> WORK TO COMPLETE
Each line below from the one containing "毕竟，满朝纸上谈兵的文武，怎么和我这个真帮他打下江山的皇后作比。" through the one containing "(c) Decreto 1076" should be output exactly as it stands, and no other line should appear.

::: SOURCE RECORDS :::

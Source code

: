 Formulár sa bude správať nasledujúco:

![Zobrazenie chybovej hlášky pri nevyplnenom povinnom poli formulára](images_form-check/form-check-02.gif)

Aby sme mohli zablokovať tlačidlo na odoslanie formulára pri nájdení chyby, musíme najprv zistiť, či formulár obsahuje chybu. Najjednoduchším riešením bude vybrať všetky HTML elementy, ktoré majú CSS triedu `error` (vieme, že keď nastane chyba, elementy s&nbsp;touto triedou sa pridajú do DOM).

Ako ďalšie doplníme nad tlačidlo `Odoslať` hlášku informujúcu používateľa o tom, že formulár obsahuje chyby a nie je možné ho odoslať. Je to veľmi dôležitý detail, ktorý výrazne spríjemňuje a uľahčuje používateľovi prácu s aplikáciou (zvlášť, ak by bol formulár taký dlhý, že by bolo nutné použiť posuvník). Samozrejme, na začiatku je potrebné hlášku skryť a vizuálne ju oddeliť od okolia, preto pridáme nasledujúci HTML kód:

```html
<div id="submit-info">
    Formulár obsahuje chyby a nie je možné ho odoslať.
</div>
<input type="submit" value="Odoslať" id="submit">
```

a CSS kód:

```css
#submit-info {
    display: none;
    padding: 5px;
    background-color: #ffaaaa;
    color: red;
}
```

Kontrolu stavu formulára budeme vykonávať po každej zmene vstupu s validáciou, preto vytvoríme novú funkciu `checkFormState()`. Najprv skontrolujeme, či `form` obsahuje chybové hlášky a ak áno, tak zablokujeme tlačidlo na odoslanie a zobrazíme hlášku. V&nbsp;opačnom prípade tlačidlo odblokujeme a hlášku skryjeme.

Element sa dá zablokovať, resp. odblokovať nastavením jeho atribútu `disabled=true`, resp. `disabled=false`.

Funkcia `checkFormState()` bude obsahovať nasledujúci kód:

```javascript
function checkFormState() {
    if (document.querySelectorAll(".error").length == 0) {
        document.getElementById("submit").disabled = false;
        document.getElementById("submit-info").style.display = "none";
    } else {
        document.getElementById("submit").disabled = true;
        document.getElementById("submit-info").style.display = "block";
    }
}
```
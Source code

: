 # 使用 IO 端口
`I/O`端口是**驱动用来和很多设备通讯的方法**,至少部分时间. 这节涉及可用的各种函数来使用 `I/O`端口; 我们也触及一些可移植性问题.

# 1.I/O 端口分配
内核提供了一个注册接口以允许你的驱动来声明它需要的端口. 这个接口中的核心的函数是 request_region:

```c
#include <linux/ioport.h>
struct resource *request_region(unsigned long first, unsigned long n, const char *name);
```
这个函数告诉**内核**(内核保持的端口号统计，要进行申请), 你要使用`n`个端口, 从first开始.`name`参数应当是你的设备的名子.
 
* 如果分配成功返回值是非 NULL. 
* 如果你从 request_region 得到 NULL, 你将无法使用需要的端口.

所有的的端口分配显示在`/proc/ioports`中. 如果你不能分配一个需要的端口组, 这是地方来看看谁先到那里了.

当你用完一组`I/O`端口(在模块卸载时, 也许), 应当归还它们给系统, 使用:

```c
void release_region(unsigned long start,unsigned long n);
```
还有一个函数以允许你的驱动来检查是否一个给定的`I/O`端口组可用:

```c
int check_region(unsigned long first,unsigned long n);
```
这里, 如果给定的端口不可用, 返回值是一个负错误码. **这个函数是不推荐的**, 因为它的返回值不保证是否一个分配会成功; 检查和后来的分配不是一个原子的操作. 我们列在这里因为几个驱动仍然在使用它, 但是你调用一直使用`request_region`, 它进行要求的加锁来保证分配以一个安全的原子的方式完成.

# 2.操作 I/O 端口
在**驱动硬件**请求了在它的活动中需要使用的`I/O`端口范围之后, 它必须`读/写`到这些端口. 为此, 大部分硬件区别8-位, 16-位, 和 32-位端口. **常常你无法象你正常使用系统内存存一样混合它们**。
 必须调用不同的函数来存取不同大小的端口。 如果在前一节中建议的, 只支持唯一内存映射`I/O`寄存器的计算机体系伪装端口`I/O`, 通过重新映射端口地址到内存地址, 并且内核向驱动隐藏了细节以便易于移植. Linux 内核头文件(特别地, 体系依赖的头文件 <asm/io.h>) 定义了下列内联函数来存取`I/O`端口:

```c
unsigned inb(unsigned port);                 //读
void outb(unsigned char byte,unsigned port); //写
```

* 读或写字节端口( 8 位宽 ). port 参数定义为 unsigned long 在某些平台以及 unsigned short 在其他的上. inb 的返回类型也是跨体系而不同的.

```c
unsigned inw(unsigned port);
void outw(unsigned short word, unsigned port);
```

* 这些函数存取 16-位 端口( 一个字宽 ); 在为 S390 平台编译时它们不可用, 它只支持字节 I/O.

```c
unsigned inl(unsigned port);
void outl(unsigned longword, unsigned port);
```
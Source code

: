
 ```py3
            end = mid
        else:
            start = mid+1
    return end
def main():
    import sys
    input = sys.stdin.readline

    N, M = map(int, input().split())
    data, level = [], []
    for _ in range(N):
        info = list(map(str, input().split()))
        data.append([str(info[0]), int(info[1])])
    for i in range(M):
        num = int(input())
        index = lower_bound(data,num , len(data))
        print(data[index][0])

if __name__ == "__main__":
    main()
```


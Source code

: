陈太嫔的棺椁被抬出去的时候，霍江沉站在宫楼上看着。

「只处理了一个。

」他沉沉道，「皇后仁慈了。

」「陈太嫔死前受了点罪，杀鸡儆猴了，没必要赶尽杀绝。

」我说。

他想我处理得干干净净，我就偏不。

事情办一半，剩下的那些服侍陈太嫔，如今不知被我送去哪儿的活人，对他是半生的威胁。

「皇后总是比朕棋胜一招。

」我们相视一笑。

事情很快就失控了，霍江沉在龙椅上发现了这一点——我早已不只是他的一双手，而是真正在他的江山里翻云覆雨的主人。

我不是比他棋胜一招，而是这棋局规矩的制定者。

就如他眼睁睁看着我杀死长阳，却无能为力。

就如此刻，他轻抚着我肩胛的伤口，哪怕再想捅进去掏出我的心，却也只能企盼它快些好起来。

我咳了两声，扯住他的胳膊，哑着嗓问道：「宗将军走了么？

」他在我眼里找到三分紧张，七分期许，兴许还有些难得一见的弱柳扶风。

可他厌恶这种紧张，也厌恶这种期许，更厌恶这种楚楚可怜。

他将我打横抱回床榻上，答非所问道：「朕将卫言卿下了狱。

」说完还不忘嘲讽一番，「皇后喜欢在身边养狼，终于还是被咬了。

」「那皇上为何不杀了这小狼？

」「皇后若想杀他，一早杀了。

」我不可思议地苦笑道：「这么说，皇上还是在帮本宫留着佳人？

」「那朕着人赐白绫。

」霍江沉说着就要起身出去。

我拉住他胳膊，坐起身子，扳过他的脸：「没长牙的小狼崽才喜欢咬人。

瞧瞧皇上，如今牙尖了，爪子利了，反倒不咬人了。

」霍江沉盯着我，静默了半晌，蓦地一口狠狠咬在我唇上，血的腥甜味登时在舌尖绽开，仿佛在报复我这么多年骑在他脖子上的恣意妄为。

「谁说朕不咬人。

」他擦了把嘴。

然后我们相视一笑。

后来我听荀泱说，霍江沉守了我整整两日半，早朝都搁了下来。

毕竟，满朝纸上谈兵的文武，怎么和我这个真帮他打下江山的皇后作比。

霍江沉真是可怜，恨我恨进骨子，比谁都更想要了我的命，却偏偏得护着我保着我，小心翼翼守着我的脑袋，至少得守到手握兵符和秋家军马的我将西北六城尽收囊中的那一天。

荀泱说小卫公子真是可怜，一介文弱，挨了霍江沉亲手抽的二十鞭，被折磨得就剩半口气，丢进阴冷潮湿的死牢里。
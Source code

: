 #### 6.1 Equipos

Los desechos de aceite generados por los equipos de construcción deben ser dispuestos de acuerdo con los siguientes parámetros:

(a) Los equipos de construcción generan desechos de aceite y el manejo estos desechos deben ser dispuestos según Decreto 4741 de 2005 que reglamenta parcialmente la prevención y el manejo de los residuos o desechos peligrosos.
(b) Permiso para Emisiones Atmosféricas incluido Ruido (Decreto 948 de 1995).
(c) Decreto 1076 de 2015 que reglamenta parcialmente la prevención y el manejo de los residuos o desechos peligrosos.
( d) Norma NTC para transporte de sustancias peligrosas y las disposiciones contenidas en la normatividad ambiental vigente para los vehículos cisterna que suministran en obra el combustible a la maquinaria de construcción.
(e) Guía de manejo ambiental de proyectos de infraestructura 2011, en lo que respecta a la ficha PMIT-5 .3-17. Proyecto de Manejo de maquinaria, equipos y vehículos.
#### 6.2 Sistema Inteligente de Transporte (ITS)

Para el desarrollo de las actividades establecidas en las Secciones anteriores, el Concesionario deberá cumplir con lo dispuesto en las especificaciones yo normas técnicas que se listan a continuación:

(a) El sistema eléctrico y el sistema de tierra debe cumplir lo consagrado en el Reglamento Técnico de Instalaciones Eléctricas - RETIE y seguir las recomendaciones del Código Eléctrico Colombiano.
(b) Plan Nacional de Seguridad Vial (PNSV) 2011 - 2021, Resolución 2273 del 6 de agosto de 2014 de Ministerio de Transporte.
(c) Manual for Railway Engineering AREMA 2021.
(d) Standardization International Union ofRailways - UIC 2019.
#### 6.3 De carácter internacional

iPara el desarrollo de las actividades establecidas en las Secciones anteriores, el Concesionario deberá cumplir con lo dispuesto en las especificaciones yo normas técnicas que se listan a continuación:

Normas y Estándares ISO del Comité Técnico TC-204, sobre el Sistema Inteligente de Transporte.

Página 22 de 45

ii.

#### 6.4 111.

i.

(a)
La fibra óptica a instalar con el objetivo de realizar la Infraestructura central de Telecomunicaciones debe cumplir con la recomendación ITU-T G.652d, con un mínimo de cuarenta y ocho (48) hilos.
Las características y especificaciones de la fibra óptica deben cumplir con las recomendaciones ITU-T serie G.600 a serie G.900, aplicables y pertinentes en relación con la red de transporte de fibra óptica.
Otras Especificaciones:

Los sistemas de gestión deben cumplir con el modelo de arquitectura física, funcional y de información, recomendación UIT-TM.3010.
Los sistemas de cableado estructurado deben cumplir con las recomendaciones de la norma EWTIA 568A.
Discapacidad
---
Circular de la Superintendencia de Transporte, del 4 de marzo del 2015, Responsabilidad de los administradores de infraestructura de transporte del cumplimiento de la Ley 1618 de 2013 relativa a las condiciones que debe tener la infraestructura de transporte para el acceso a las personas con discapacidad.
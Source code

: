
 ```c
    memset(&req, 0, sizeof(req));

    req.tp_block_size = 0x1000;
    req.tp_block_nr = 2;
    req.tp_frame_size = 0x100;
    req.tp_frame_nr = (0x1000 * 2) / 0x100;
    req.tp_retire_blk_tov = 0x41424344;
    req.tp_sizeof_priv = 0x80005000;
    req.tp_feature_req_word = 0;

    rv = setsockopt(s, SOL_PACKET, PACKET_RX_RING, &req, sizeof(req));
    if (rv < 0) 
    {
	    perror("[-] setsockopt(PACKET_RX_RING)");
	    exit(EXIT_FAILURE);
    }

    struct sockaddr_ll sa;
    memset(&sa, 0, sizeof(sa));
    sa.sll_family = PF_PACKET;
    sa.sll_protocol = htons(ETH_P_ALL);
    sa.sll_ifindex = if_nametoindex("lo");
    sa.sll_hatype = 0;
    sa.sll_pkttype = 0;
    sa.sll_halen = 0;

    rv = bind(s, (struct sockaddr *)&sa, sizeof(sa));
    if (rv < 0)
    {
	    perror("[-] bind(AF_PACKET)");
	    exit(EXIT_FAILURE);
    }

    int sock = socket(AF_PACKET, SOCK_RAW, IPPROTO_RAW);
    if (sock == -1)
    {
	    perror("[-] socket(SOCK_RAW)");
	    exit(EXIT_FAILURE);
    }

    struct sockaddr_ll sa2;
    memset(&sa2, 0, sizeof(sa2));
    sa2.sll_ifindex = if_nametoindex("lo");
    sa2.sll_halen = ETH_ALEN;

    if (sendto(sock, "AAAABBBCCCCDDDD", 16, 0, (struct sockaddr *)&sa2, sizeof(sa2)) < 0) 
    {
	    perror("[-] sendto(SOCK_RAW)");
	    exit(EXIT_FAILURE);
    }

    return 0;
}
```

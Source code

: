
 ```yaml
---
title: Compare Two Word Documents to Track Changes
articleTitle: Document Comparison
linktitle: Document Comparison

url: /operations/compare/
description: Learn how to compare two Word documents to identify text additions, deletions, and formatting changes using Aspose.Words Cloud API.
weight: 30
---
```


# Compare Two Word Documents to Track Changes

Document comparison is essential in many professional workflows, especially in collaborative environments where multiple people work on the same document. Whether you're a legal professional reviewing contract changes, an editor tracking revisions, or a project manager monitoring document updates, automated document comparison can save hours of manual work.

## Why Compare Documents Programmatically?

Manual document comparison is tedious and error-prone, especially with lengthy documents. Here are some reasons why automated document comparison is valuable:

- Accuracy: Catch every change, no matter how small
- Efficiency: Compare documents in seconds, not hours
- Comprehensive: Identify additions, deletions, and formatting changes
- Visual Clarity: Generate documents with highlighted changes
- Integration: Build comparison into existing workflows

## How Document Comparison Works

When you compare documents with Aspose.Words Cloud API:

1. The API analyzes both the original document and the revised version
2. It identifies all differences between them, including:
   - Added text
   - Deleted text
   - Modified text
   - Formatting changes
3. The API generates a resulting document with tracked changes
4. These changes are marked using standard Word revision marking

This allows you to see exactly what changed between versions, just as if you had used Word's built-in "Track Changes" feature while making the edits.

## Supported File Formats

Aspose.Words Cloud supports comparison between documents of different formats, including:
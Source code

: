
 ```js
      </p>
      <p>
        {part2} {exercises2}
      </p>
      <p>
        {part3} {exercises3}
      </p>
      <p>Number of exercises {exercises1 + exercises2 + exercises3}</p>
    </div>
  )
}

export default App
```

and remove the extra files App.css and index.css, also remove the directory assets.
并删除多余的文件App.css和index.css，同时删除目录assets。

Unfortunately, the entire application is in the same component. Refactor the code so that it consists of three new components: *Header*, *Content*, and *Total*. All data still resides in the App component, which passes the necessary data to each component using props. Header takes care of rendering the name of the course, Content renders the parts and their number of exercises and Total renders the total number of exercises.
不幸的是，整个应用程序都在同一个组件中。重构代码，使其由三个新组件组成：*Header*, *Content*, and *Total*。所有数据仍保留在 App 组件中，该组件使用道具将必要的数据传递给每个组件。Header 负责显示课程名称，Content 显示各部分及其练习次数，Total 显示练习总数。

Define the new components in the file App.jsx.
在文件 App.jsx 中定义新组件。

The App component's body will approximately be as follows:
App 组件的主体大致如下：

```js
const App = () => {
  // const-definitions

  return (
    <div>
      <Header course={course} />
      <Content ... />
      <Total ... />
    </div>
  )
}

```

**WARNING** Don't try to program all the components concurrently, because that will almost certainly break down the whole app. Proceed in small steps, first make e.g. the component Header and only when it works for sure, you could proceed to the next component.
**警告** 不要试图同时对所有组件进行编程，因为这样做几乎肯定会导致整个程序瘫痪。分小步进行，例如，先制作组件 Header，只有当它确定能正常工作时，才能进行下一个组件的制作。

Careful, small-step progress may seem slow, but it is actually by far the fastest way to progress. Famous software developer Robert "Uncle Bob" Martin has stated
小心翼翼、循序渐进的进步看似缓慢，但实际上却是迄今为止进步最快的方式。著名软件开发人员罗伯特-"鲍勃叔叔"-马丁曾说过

:::

> TASK RESULT
毕竟，满朝纸上谈兵的文武，怎么和我这个真帮他打下江山的皇后作比。

霍江沉真是可怜，恨我恨进骨子，比谁都更想要了我的命，却偏偏得护着我保着我，小心翼翼守着我的脑袋，至少得守到手握兵符和秋家军马的我将西北六城尽收囊中的那一天。

荀泱说小卫公子真是可怜，一介文弱，挨了霍江沉亲手抽的二十鞭，被折磨得就剩半口气，丢进阴冷潮湿的死牢里。
Source code

: #### 6.1 Equipos

Los desechos de aceite generados por los equipos de construcción deben ser dispuestos de acuerdo con los siguientes parámetros:

(a) Los equipos de construcción generan desechos de aceite y el manejo estos desechos deben ser dispuestos según Decreto 4741 de 2005 que reglamenta parcialmente la prevención y el manejo de los residuos o desechos peligrosos.
(b) Permiso para Emisiones Atmosféricas incluido Ruido (Decreto 948 de 1995).
(c) Decreto 1076 de 2015 que reglamenta parcialmente la prevención y el manejo de los residuos o desechos peligrosos.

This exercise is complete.